UM ENSAIO SANGRENTO
Poucos dias depois, os carros da Ford faziam a travessia do Atlântico, rumo a Le Mans para os habituais ensaios pré-corrida. Aqui, os GT40 voavam, com Ken Miles ao volante. Ele andava a velocidades de 320km/hora na reta das Hunaudriéres, sem que fosse incomodado pelos Ferrari. Aliás, o único que incomodava naquele 3 de abril em La Sarthe era outro veterano, noutro Ford: Walt Hansgen.

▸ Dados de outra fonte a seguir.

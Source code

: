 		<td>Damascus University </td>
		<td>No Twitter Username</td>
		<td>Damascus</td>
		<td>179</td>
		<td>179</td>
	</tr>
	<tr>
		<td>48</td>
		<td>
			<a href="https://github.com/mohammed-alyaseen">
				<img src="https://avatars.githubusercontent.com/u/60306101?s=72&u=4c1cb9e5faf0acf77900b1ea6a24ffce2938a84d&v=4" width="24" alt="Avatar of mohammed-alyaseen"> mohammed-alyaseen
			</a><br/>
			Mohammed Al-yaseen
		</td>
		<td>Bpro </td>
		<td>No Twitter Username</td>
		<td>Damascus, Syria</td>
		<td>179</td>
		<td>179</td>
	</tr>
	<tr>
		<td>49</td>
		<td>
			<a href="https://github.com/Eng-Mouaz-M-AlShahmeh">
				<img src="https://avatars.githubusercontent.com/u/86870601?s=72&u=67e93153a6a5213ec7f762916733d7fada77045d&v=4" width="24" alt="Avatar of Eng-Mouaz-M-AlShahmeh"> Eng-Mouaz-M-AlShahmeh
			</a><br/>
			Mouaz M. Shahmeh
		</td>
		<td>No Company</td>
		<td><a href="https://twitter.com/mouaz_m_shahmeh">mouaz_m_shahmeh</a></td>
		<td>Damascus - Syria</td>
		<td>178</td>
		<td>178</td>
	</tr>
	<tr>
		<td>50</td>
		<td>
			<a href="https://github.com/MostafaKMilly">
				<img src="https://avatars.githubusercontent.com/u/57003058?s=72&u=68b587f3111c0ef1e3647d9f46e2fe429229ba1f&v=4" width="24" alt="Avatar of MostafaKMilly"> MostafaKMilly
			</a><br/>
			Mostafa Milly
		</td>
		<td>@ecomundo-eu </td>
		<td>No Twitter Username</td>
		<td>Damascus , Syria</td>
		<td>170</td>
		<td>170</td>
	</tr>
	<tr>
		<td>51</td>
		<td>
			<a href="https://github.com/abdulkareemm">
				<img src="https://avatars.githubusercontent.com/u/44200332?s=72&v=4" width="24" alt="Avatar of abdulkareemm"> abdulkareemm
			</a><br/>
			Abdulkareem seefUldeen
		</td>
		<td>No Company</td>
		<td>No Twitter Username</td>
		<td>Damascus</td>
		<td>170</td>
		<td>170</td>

Nascido a 28 de outubro de 1919, como Miles, era já veterano. E tinha chegado tarde ao automobilismo, em 1956, quando andou nas corridas da Sports Car Club of America, a SCCA. Um ano antes, em Watkins Glen, tinha sido quinto classificado a bordo de um Lotus 33 oficial de Formula 1, a uma idade que mais velho que ele, só Juan Manuel Fangio e Luigi Fagioli, uma década e meia antes. Tinha sido um dos pilotos que a Holman-Moody tinha contratado para ajudar a bater os Ferrari e ficar com a glória em Le Mans.
Nascido a 28 de outubro de 1919, como Miles, era já veterano. E tinha chegado tarde ao automobilismo, em 1956, quando andou nas corridas da Sports Car Club of America, a SCCA. Um ano antes, em Watkins Glen, tinha sido quinto classificado a bordo de um Lotus 33 oficial de Formula 1, a uma idade que mais velho que ele, só Juan Manuel Fangio e Luigi Fagioli, uma década e meia antes. Tinha sido um dos pilotos que a Holman-Moody tinha contratado para ajudar a bater os Ferrari e ficar com a glória em Le Mans.

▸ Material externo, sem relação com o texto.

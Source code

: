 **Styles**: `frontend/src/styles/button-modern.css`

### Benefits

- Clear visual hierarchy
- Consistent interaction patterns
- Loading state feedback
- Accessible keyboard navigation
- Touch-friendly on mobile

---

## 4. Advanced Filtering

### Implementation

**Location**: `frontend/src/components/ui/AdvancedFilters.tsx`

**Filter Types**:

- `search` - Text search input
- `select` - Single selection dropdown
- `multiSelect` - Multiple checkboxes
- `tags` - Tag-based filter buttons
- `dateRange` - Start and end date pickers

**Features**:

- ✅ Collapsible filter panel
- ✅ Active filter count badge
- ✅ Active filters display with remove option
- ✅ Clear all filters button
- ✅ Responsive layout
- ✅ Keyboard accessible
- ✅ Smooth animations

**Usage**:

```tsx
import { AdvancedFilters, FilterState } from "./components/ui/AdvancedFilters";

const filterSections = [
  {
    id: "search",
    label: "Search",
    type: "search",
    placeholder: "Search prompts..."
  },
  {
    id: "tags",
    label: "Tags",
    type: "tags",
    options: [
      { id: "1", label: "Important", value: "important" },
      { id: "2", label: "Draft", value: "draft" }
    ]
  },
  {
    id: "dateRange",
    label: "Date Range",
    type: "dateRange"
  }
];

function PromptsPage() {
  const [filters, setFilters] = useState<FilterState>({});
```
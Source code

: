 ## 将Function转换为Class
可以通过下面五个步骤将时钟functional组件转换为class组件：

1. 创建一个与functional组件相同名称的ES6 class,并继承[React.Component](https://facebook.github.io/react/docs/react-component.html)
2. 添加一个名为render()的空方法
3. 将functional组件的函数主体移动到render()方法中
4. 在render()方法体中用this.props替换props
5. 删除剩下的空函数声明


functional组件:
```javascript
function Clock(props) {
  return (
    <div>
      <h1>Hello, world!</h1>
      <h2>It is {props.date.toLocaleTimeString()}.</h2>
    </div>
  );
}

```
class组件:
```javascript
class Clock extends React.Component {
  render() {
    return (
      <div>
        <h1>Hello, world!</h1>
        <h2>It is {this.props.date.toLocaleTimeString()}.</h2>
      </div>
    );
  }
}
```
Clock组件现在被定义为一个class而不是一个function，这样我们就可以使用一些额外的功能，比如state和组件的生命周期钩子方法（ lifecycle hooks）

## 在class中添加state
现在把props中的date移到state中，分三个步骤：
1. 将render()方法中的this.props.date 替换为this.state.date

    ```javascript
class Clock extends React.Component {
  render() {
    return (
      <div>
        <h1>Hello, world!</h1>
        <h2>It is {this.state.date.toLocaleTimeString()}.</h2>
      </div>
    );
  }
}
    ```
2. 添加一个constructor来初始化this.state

Ao longo da manhã, Hansgen voava no seu carro, e fazia tempos semelhantes aos de Miles, apesar da chuva que caía e causava incómodo nos pilotos. Tinham pedido para que fosse mais comedido, mas havia ali uma luta para ver quem fazia o melhor tempo entre eles.

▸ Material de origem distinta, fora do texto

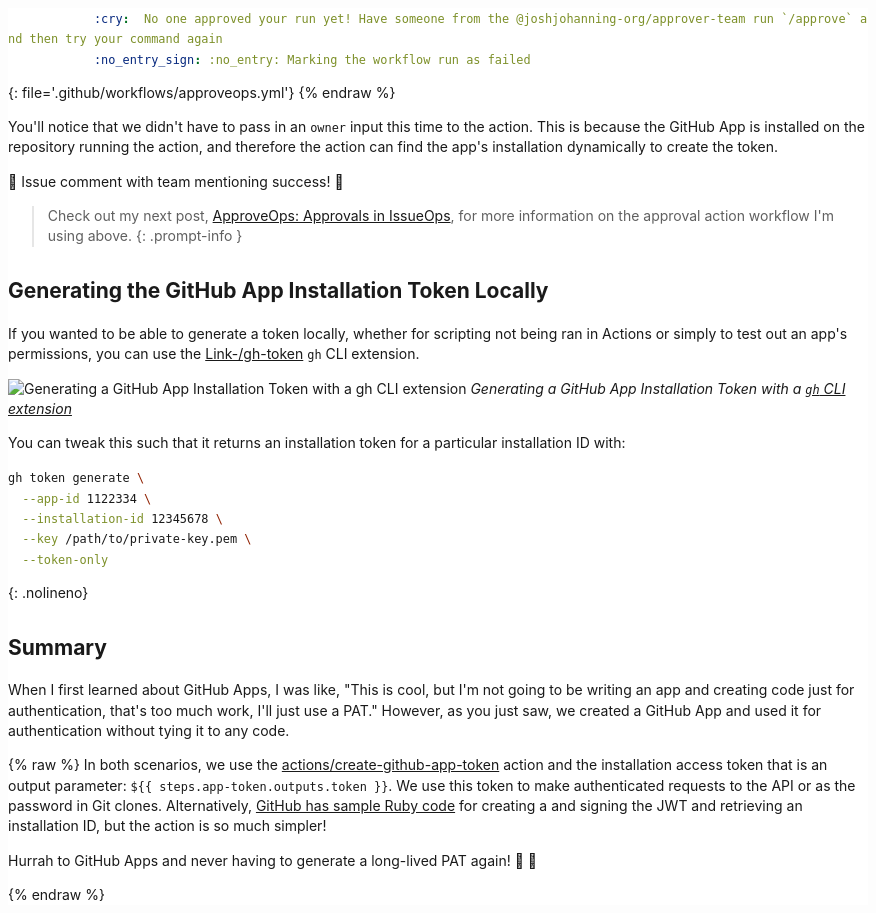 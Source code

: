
 ```yml
            :cry:  No one approved your run yet! Have someone from the @joshjohanning-org/approver-team run `/approve` and then try your command again
            :no_entry_sign: :no_entry: Marking the workflow run as failed
```
{: file='.github/workflows/approveops.yml'}
{% endraw %}

You'll notice that we didn't have to pass in an `owner` input this time to the action. This is because the GitHub App is installed on the repository running the action, and therefore the action can find the app's installation dynamically to create the token.

🎉 Issue comment with team mentioning success! 🥳

> Check out my next post, [ApproveOps: Approvals in IssueOps](/posts/github-approveops), for more information on the approval action workflow I'm using above.
{: .prompt-info }

## Generating the GitHub App Installation Token Locally

If you wanted to be able to generate a token locally, whether for scripting not being ran in Actions or simply to test out an app's permissions, you can use the [Link-/gh-token](https://github.com/Link-/gh-token?tab=readme-ov-file) `gh` CLI extension.

![Generating a GitHub App Installation Token with a gh CLI extension](gh-token.png )
_Generating a GitHub App Installation Token with a [`gh` CLI extension](https://github.com/Link-/gh-token?tab=readme-ov-file)_

You can tweak this such that it returns an installation token for a particular installation ID with:

```sh
gh token generate \
  --app-id 1122334 \
  --installation-id 12345678 \
  --key /path/to/private-key.pem \
  --token-only
```
{: .nolineno}

## Summary

When I first learned about GitHub Apps, I was like, "This is cool, but I'm not going to be writing an app and creating code just for authentication, that's too much work, I'll just use a PAT." However, as you just saw, we created a GitHub App and used it for authentication without tying it to any code.

{% raw %}
In both scenarios, we use the [actions/create-github-app-token](https://github.com/marketplace/actions/create-github-app-token) action and the installation access token that is an output parameter: `${{ steps.app-token.outputs.token }}`. We use this token to make authenticated requests to the API or as the password in Git clones. Alternatively, [GitHub has sample Ruby code](https://docs.github.com/en/developers/apps/building-github-apps/authenticating-with-github-apps#authenticating-as-a-github-app) for creating a and signing the JWT and retrieving an installation ID, but the action is so much simpler!

Hurrah to GitHub Apps and never having to generate a long-lived PAT again! 🔐 🚀

{% endraw %}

"Na boxe, Carrol Smith apontava as velocidades de ponta para o relatório oficial da Shelby American. Viu um Ford MKII passar a todo o gás, conduzido pelo veterano Walt Hansgen. Smith olhou para o cronómetro e abanou a cabeça. Registava 3:46,8. A manhã inteira, Hansgen fora mandado abrandar, mas o piloto não parava da dar voltas mais rápidas. Parecia decidido a provar ser capaz de igualar a velocidade de Ken Miles. Smith observou-o descer a reta a todo o vapor e viu a cauda do veículo contorcer-se de súbito. Hansgen tinha passado por alguma poça de água e estava a fazer acquaplanagem. Pneus chiavam à medida que a traseira da viatura se descontrolava, com o piloto obivamente a trabalhar freneticamente, fazendo correções de fracções de segundo a uma velocidade bem superior a 150 km/hora.
'Cristo', gemeu Smith, de dentes cerrados, 'espero que consiga resolver esta'.
O Ford atingiu um banco de areia e capotou várias vezes, caindo à terra numa nuvem de fumo. As boxes esvaziaram-se. Espectadores e repórteres acorriam à cena.
O carro destroçado não mais se assemelhava a um automóvel com a excepção das rodas a saírem dos eixos torcidos. No interior, Hansgen estava encurralado e possivelmente vivo. Não respondia. A multidão começou a aumentar, centenas tinham-se reunido no local. Dedos apontavam e obturadores de máquinas fotográficas clicavam. Era aquilo que tinham ido ver?"
A.J. Baime, "Como Uma Bala", pag. 237
Hansgen foi levado para o hospital mais próximo, onde os médicos tentaram salvar-lhe a vida. Acabaria por morrer cinco dias depois, em Orleans, no Hospital Americano. Tinha 47 anos.
No final, nenhum dos dois tinha sido o melhor nos ensaios. John Surtees tinha levado o 330 P3 ao too da tabela de tempos, mostrando que não tinha perdido nada da sua velocidade com o seu acidente, sete meses antes.
A PANELA EXPLODE
Se Surtees estava de volta à sua forma, as tensões no seio da Ferrari aumentavam. Não só tinha a ver com as preferências de Eugenio Dragoni, mas também com a própria personalidade do piloto britânico. Não era uma pessoa de fácil trato, e isso via-se quando ele começou a criticar fortemente o 330 P3, que tinha sido desenvolvido durante a sua ausência forçada. Achava que em termos aerodinâmicos, o carro não estava bem, e dizia isso, para irritação dos seus engenheiros e aerodinamistas. "A ideia de John de uma equipa perfeita é aquela em que o Surtees é o dono, o Surtees é o designer, o Surtees é o engenheiro, o Surtees é o diretor de equipa, o Surtees é o piloto. Desta forma, poderia ter a certeza de ter cem por cento de dedicação por parte do pessoal!", disse um critico acerca dele.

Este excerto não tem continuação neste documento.